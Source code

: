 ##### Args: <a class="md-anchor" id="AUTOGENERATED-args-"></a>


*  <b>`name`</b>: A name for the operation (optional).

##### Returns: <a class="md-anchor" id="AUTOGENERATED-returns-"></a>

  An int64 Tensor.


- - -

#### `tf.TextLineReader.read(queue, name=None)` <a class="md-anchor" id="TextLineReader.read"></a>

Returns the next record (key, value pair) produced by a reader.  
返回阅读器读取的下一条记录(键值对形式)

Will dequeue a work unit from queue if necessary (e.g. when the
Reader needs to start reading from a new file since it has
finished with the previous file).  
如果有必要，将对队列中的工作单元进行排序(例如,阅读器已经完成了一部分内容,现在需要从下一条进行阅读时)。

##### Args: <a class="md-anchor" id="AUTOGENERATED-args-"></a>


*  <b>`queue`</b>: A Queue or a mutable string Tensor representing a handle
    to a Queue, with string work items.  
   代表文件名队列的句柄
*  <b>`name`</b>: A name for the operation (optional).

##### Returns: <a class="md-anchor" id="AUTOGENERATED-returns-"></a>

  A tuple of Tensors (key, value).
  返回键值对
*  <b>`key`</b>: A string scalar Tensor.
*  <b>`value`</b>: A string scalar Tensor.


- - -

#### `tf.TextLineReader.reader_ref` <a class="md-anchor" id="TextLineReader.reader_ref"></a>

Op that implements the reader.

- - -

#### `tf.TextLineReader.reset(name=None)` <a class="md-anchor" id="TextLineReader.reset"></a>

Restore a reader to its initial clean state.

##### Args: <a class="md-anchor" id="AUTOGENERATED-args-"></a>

# # #

Task to complete: Out of the data above, transcribe exactly and only the lines starting with the line that has "An int64 Tensor." and going on through the line that has "finished with the previous file).", both included.

Expected answer:
  An int64 Tensor.


- - -

#### `tf.TextLineReader.read(queue, name=None)` <a class="md-anchor" id="TextLineReader.read"></a>

Returns the next record (key, value pair) produced by a reader.  
返回阅读器读取的下一条记录(键值对形式)

Will dequeue a work unit from queue if necessary (e.g. when the
Reader needs to start reading from a new file since it has
finished with the previous file).  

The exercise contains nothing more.